Manifestações e overdose de imagens

"Você não precisa de um grande tema para fazer um grande documentário. Essa é a diferença do cinema de Coutinho e de Shoah, que ainda lida com um grande tema, talvez o maior tema do século 20. Coutinho usa os procedimentos da palavra falada, mas transfere isso do grande palco da história para o palco da copa e cozinha, para uma coisa menor, cotidiana, a vida miúda. Essas manifestações populares no Brasil podem render documentários extraordinariamente medíocres se as pessoas acharem que basta o tamanho do fato para que o filme seja bom. Não. É preciso encontrar uma maneira de narrar isso. Videogramas de uma Revolução (filme de 1992 que mostra a deposição e execução do ditador da Romênia Nicolae Ceausescu a partir das transmissões de TV e imagens de câmaras de manifestantes) tem sua força na forma como o material foi organizado.

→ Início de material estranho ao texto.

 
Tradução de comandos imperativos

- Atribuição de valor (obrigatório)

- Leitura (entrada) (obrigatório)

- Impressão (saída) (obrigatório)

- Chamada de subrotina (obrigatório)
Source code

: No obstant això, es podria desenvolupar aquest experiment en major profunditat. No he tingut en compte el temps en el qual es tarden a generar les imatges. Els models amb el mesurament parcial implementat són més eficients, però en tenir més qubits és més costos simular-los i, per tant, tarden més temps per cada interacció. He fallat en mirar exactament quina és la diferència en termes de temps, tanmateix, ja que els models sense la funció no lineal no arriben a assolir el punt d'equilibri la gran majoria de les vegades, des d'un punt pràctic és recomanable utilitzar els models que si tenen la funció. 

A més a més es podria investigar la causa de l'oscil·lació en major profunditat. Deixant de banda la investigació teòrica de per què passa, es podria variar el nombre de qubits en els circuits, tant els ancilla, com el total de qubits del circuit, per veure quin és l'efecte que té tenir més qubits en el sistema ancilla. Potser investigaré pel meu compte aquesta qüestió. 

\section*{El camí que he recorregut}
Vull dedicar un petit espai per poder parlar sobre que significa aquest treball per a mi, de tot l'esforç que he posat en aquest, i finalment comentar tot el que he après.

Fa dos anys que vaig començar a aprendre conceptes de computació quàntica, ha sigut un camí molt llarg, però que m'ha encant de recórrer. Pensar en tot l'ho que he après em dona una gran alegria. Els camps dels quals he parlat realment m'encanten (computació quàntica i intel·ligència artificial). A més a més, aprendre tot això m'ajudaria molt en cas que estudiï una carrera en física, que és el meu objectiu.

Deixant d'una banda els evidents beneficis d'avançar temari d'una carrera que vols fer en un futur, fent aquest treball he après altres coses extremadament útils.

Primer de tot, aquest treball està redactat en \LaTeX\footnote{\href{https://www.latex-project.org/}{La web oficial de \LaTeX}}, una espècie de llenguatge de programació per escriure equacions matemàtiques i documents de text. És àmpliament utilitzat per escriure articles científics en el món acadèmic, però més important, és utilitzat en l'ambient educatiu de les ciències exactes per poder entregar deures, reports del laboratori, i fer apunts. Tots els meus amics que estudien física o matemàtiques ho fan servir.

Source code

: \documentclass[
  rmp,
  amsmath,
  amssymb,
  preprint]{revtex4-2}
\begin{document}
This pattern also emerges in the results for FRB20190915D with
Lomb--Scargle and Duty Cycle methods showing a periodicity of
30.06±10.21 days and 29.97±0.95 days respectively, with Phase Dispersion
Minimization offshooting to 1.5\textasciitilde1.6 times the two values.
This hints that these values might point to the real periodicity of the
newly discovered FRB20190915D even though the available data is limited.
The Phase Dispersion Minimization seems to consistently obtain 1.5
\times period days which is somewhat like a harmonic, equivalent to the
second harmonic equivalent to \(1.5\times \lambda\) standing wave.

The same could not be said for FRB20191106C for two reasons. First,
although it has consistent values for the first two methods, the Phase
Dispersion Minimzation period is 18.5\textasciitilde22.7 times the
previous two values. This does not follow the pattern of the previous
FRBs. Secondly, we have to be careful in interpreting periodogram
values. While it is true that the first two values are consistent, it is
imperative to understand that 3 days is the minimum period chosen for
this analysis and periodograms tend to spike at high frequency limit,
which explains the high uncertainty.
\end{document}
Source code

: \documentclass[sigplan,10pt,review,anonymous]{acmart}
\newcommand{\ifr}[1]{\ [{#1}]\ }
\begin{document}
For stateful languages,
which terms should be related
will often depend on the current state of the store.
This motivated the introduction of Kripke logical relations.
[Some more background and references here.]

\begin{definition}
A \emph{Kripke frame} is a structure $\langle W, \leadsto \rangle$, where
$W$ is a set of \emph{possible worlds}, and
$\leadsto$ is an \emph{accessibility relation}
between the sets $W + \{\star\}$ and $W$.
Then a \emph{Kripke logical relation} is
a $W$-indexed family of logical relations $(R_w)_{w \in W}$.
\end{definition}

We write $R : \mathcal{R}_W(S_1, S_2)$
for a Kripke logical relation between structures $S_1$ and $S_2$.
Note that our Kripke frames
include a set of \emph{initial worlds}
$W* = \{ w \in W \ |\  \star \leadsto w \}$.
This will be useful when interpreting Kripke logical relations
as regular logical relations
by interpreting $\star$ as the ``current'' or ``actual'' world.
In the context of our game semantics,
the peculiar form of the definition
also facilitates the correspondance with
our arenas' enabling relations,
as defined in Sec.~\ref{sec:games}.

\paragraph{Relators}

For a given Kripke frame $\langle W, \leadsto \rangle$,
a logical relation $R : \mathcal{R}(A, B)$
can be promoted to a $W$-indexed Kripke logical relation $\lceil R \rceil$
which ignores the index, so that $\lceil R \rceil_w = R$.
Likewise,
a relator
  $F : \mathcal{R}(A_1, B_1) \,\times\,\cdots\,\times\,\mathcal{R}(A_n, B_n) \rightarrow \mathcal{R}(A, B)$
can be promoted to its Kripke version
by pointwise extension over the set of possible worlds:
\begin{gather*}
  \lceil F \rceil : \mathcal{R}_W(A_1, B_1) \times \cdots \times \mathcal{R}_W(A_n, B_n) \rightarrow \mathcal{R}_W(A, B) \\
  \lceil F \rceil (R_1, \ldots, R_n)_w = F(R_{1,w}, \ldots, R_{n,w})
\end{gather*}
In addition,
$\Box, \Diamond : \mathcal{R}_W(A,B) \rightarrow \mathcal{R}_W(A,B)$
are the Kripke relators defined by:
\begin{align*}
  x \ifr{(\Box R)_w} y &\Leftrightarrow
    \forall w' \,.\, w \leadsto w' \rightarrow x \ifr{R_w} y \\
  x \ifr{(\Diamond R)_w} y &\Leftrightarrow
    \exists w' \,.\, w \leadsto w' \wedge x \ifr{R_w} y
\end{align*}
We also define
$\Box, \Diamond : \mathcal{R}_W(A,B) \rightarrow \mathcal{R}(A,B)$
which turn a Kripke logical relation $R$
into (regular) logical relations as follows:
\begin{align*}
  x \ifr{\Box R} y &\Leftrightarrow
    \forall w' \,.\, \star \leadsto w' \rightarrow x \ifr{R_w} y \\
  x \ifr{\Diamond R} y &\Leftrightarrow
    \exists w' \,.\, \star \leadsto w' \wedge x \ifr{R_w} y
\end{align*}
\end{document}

A força da Mídia Ninja está no fato de aquilo estar acontecendo e você estar assistindo na hora. Aquilo visto depois não tem força nenhuma. Vai depender de uma cabeça pensante que saiba estruturar tudo de maneira que tenha força. Não é pelo fato de 2 milhões de pessoas saírem às ruas que você terá um grande documentário. Coutinho mostrou que é possível fazer um grande documentário sobre um prédio onde nada acontece no sentido da grande história."

Próximo filme

"É um projeto como Santiago, que só virou filme depois que percebi que não era uma experiência. Não é necessariamente ligado à minha vida pessoal, ainda que passe perto. Estou lidando com material de arquivo do mundo inteiro ligado ao ano de 1968, principalmente na França, na Checoslováquia e no Brasil. Voltei a entrar numa ilha de edição e passei sete meses organizando esse material. Terminei há um mês e tenho um primeiro corte de quase seis horas, que estou deixando descansar. Quando voltar, verei se vale continuar ou se foi apenas uma experiência. Se for adiante, termino de editar em 2014 e vira alguma coisa concreta em 2015."

Revista Piauí

"A revista completa sete anos em outubro e vai em velocidade de cruzeiro. Atingiu um público que é muito fiel. Acho que repercute mais do que o tamanho dela. A gente pode fazer um jornalismo que a imprensa que existe hoje no Brasil é incapaz de abrigar. É uma alternativa bacana. A tiragem depende do assunto, mas gira em torno de 70 mil exemplares, com 22 mil assinantes. Num mundo cada vez mais digital, é uma revista que requer atenção e tempo de leitura. A Piauí não quer dar lição para ninguém. Como esse nicho estava descoberto, achei que era possível ocupá-lo."